• [What needs to be done]
Please print the records below word for word.

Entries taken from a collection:
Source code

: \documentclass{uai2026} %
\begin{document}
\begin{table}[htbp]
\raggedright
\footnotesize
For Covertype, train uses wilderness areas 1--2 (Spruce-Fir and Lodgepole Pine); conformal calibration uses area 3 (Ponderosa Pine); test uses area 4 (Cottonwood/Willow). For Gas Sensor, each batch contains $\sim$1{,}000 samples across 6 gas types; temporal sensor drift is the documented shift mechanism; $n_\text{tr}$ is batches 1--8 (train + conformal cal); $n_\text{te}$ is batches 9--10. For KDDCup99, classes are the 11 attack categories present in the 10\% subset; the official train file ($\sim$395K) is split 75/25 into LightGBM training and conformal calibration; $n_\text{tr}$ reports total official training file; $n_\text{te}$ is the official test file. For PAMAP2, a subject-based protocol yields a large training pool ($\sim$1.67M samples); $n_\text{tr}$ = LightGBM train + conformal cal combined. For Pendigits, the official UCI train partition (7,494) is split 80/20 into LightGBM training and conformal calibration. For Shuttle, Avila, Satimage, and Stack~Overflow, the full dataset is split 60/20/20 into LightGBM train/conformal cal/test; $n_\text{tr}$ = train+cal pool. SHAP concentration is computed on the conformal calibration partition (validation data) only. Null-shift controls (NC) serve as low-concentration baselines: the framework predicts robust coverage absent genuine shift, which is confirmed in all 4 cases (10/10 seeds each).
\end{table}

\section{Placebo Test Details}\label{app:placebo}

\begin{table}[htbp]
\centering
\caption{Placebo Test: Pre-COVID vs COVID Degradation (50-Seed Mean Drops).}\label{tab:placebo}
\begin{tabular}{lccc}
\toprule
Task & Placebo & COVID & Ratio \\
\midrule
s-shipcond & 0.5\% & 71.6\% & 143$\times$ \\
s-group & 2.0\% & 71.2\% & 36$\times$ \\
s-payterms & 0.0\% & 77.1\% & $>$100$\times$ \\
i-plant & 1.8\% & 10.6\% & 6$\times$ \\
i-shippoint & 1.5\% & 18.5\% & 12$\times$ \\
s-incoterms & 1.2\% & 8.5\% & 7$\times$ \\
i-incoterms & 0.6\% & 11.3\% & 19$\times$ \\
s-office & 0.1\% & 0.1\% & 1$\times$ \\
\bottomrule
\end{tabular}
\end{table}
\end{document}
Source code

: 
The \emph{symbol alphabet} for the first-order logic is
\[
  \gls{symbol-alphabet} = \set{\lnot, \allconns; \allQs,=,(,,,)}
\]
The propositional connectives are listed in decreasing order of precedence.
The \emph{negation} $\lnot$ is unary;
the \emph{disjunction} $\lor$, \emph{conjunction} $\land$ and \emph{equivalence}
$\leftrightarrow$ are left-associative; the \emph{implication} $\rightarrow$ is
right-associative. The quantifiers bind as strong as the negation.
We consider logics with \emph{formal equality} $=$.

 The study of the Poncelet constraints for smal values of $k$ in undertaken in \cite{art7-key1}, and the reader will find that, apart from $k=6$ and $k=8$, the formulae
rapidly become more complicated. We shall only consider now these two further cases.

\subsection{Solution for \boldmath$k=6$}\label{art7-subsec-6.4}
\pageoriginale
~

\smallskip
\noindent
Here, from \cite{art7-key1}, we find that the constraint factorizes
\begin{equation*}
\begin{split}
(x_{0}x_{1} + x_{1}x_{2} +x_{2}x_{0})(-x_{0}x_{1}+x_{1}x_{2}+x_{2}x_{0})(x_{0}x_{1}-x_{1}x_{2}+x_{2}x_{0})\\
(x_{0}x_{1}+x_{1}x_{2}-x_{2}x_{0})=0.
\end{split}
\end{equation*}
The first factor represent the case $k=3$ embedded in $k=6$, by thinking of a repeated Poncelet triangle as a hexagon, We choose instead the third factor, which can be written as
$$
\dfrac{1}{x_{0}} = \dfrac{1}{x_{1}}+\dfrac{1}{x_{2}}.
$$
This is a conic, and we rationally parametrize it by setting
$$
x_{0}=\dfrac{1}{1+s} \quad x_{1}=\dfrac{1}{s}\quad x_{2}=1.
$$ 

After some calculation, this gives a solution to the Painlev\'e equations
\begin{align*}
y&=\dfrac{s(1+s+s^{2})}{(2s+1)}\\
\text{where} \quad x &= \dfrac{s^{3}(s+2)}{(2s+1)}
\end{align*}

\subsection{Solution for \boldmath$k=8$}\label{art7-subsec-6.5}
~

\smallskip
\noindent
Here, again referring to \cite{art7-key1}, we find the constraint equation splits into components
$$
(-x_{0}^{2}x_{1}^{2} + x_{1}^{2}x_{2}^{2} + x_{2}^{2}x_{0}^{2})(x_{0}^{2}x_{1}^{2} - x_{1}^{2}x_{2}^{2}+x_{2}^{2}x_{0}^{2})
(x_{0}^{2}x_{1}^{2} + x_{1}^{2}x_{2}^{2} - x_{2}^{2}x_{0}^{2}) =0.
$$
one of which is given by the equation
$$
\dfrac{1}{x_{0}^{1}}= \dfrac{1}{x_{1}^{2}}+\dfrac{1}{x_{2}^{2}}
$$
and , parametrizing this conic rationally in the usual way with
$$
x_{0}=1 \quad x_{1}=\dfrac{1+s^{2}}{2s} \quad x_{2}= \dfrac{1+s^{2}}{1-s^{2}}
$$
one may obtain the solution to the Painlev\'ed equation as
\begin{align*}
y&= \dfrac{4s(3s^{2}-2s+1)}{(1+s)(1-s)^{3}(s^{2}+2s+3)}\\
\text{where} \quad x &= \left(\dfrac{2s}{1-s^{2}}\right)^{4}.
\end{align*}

• [Result for this task]
Source code

: \documentclass{uai2026} %
\begin{document}
\begin{table}[htbp]
\raggedright
\footnotesize
For Covertype, train uses wilderness areas 1--2 (Spruce-Fir and Lodgepole Pine); conformal calibration uses area 3 (Ponderosa Pine); test uses area 4 (Cottonwood/Willow). For Gas Sensor, each batch contains $\sim$1{,}000 samples across 6 gas types; temporal sensor drift is the documented shift mechanism; $n_\text{tr}$ is batches 1--8 (train + conformal cal); $n_\text{te}$ is batches 9--10. For KDDCup99, classes are the 11 attack categories present in the 10\% subset; the official train file ($\sim$395K) is split 75/25 into LightGBM training and conformal calibration; $n_\text{tr}$ reports total official training file; $n_\text{te}$ is the official test file. For PAMAP2, a subject-based protocol yields a large training pool ($\sim$1.67M samples); $n_\text{tr}$ = LightGBM train + conformal cal combined. For Pendigits, the official UCI train partition (7,494) is split 80/20 into LightGBM training and conformal calibration. For Shuttle, Avila, Satimage, and Stack~Overflow, the full dataset is split 60/20/20 into LightGBM train/conformal cal/test; $n_\text{tr}$ = train+cal pool. SHAP concentration is computed on the conformal calibration partition (validation data) only. Null-shift controls (NC) serve as low-concentration baselines: the framework predicts robust coverage absent genuine shift, which is confirmed in all 4 cases (10/10 seeds each).
\end{table}

\section{Placebo Test Details}\label{app:placebo}

\begin{table}[htbp]
\centering
\caption{Placebo Test: Pre-COVID vs COVID Degradation (50-Seed Mean Drops).}\label{tab:placebo}
\begin{tabular}{lccc}
\toprule
Task & Placebo & COVID & Ratio \\
\midrule
s-shipcond & 0.5\% & 71.6\% & 143$\times$ \\
s-group & 2.0\% & 71.2\% & 36$\times$ \\
s-payterms & 0.0\% & 77.1\% & $>$100$\times$ \\
i-plant & 1.8\% & 10.6\% & 6$\times$ \\
i-shippoint & 1.5\% & 18.5\% & 12$\times$ \\
s-incoterms & 1.2\% & 8.5\% & 7$\times$ \\
i-incoterms & 0.6\% & 11.3\% & 19$\times$ \\
s-office & 0.1\% & 0.1\% & 1$\times$ \\
\bottomrule
\end{tabular}
\end{table}
\end{document}
Source code

: 
The \emph{symbol alphabet} for the first-order logic is
\[
  \gls{symbol-alphabet} = \set{\lnot, \allconns; \allQs,=,(,,,)}
\]
The propositional connectives are listed in decreasing order of precedence.
The \emph{negation} $\lnot$ is unary;
the \emph{disjunction} $\lor$, \emph{conjunction} $\land$ and \emph{equivalence}
$\leftrightarrow$ are left-associative; the \emph{implication} $\rightarrow$ is
right-associative. The quantifiers bind as strong as the negation.
We consider logics with \emph{formal equality} $=$.

 The study of the Poncelet constraints for smal values of $k$ in undertaken in \cite{art7-key1}, and the reader will find that, apart from $k=6$ and $k=8$, the formulae
rapidly become more complicated. We shall only consider now these two further cases.

\subsection{Solution for \boldmath$k=6$}\label{art7-subsec-6.4}
\pageoriginale
~

\smallskip
\noindent
Here, from \cite{art7-key1}, we find that the constraint factorizes
\begin{equation*}
\begin{split}
(x_{0}x_{1} + x_{1}x_{2} +x_{2}x_{0})(-x_{0}x_{1}+x_{1}x_{2}+x_{2}x_{0})(x_{0}x_{1}-x_{1}x_{2}+x_{2}x_{0})\\
(x_{0}x_{1}+x_{1}x_{2}-x_{2}x_{0})=0.
\end{split}
\end{equation*}
The first factor represent the case $k=3$ embedded in $k=6$, by thinking of a repeated Poncelet triangle as a hexagon, We choose instead the third factor, which can be written as
$$
\dfrac{1}{x_{0}} = \dfrac{1}{x_{1}}+\dfrac{1}{x_{2}}.
$$
This is a conic, and we rationally parametrize it by setting
$$
x_{0}=\dfrac{1}{1+s} \quad x_{1}=\dfrac{1}{s}\quad x_{2}=1.
$$ 

After some calculation, this gives a solution to the Painlev\'e equations
\begin{align*}
y&=\dfrac{s(1+s+s^{2})}{(2s+1)}\\
\text{where} \quad x &= \dfrac{s^{3}(s+2)}{(2s+1)}
\end{align*}

\subsection{Solution for \boldmath$k=8$}\label{art7-subsec-6.5}
~

\smallskip
\noindent
Here, again referring to \cite{art7-key1}, we find the constraint equation splits into components
$$
(-x_{0}^{2}x_{1}^{2} + x_{1}^{2}x_{2}^{2} + x_{2}^{2}x_{0}^{2})(x_{0}^{2}x_{1}^{2} - x_{1}^{2}x_{2}^{2}+x_{2}^{2}x_{0}^{2})
(x_{0}^{2}x_{1}^{2} + x_{1}^{2}x_{2}^{2} - x_{2}^{2}x_{0}^{2}) =0.
$$
one of which is given by the equation
$$
\dfrac{1}{x_{0}^{1}}= \dfrac{1}{x_{1}^{2}}+\dfrac{1}{x_{2}^{2}}
$$
and , parametrizing this conic rationally in the usual way with
$$
x_{0}=1 \quad x_{1}=\dfrac{1+s^{2}}{2s} \quad x_{2}= \dfrac{1+s^{2}}{1-s^{2}}
$$
one may obtain the solution to the Painlev\'ed equation as
\begin{align*}
y&= \dfrac{4s(3s^{2}-2s+1)}{(1+s)(1-s)^{3}(s^{2}+2s+3)}\\
\text{where} \quad x &= \left(\dfrac{2s}{1-s^{2}}\right)^{4}.
\end{align*}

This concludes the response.